A Danville City Council committee is endorsing a proposal to spend just over $1.7 million dollars to study about twenty-percent of the city’s sanitary sewer lines. City Engineer Sam Cole says it would be the first phase of a program designed to alleviate overflows and back-ups in basements…
{AUDIO: ‘’We will be cleaning and televising those lines to basically just maintain them, and inspect for the condition of the lines. We’ll also be smoke testing to look for illegal connections like downspouts, cracked lines, storm sewers – things that would let ground water and storm water into the system. That’s probably the biggest cause of our sewer back-ups during rain events. It’s from water that’s not suppose to be in there.’’}
Cole adds phase one will target some areas where sanitary sewer problems sometimes occur….
{AUDIO: ‘’The areas will be South Danville, the Heights, the area around and north of the current Carle at the Riverfront development, Eastgate Drive. There’s an area north of Winter Avenue and kind of east of Jackson.

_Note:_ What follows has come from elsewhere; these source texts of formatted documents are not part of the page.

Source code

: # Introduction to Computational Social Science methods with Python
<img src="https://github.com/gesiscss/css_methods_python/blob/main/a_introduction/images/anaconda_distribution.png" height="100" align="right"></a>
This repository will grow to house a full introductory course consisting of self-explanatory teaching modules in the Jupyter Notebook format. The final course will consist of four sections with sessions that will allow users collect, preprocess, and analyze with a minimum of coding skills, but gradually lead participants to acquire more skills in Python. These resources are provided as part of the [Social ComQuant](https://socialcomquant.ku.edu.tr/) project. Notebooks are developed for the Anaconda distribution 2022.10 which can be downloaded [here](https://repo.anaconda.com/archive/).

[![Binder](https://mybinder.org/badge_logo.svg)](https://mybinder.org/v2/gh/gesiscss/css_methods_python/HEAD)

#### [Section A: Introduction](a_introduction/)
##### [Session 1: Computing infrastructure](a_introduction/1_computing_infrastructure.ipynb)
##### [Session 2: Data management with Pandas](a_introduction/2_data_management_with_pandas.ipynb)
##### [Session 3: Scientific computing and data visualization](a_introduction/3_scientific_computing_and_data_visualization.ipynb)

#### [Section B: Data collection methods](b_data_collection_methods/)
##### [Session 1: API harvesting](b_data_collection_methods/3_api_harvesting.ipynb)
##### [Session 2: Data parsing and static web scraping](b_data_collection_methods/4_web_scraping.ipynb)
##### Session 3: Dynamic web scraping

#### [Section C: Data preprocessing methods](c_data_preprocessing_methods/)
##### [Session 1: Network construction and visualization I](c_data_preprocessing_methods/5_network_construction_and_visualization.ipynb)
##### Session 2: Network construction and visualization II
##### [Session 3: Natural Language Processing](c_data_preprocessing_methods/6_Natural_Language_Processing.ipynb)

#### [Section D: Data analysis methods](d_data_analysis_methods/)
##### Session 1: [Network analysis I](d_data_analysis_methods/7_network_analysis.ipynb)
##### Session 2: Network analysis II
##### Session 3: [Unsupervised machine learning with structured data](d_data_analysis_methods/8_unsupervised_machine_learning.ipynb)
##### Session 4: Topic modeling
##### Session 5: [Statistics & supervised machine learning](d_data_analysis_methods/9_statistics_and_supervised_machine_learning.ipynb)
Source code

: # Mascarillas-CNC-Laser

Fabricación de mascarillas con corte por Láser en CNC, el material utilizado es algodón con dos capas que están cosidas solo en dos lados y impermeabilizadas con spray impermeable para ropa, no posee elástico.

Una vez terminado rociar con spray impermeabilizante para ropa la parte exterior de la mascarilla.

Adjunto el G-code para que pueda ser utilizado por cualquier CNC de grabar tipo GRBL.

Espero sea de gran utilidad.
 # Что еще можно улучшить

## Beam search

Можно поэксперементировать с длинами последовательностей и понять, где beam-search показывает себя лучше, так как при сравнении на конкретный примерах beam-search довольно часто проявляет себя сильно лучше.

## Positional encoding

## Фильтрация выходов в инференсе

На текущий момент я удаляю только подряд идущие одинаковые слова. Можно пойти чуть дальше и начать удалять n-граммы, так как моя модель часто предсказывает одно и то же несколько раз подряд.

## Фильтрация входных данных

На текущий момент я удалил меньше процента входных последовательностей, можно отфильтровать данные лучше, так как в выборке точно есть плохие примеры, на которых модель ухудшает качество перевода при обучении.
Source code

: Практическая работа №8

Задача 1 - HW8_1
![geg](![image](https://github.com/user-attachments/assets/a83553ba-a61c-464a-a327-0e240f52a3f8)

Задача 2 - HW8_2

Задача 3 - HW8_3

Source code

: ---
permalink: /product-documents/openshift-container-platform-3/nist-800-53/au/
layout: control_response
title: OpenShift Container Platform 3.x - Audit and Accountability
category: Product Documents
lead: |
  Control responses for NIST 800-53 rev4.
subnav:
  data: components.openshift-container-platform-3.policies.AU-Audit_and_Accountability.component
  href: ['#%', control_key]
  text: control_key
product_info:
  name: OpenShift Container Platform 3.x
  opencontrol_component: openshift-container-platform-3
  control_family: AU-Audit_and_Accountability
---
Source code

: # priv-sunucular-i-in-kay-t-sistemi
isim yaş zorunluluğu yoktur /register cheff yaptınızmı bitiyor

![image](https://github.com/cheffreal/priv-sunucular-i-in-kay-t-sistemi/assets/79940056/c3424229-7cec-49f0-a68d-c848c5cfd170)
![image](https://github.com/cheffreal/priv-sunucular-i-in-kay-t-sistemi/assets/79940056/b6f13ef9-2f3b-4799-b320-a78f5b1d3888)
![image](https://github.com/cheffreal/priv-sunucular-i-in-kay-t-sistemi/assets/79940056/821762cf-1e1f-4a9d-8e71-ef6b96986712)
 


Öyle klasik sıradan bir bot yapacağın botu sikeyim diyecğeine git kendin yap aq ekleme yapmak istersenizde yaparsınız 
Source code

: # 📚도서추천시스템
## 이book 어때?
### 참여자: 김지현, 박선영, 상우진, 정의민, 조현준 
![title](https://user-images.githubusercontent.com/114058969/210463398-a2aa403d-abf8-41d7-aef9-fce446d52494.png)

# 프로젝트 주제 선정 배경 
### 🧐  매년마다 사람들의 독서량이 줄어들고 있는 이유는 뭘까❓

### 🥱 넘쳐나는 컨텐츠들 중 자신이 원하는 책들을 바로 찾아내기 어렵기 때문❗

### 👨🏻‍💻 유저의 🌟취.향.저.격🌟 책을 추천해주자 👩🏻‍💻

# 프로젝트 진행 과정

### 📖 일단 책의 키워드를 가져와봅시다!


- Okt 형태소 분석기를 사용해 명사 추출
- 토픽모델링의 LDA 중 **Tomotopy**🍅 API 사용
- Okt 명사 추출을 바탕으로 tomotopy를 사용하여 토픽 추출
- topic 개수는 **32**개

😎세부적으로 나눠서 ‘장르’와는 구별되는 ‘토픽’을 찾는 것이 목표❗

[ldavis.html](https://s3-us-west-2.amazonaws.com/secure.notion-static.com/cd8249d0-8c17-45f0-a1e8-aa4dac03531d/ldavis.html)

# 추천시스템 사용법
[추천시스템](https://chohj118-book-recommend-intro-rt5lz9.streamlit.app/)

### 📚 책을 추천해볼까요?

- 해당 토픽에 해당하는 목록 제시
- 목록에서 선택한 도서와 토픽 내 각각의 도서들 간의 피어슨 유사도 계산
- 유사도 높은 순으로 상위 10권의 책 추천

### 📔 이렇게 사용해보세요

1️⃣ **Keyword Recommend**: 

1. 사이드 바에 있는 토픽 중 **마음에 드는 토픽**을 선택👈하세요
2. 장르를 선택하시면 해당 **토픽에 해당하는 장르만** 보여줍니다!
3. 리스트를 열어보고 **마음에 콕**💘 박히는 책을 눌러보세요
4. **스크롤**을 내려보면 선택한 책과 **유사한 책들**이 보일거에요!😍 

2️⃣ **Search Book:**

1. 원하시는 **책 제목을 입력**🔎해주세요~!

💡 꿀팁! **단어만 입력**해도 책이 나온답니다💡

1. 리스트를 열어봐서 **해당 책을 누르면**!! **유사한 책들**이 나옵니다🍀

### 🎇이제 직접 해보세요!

There’s a lot of basement back-ups in that area. And there’s also a large area over by Northeast School.’’}
Cole told the Public Works Committee of the Danville City Council that over the next ten years it is hoped sanitary sewer lines over the entire city can be studied. He also says using a lining process where repairs are needed on sewer lines is only about 20-percent of the cost of digging it up to replace it.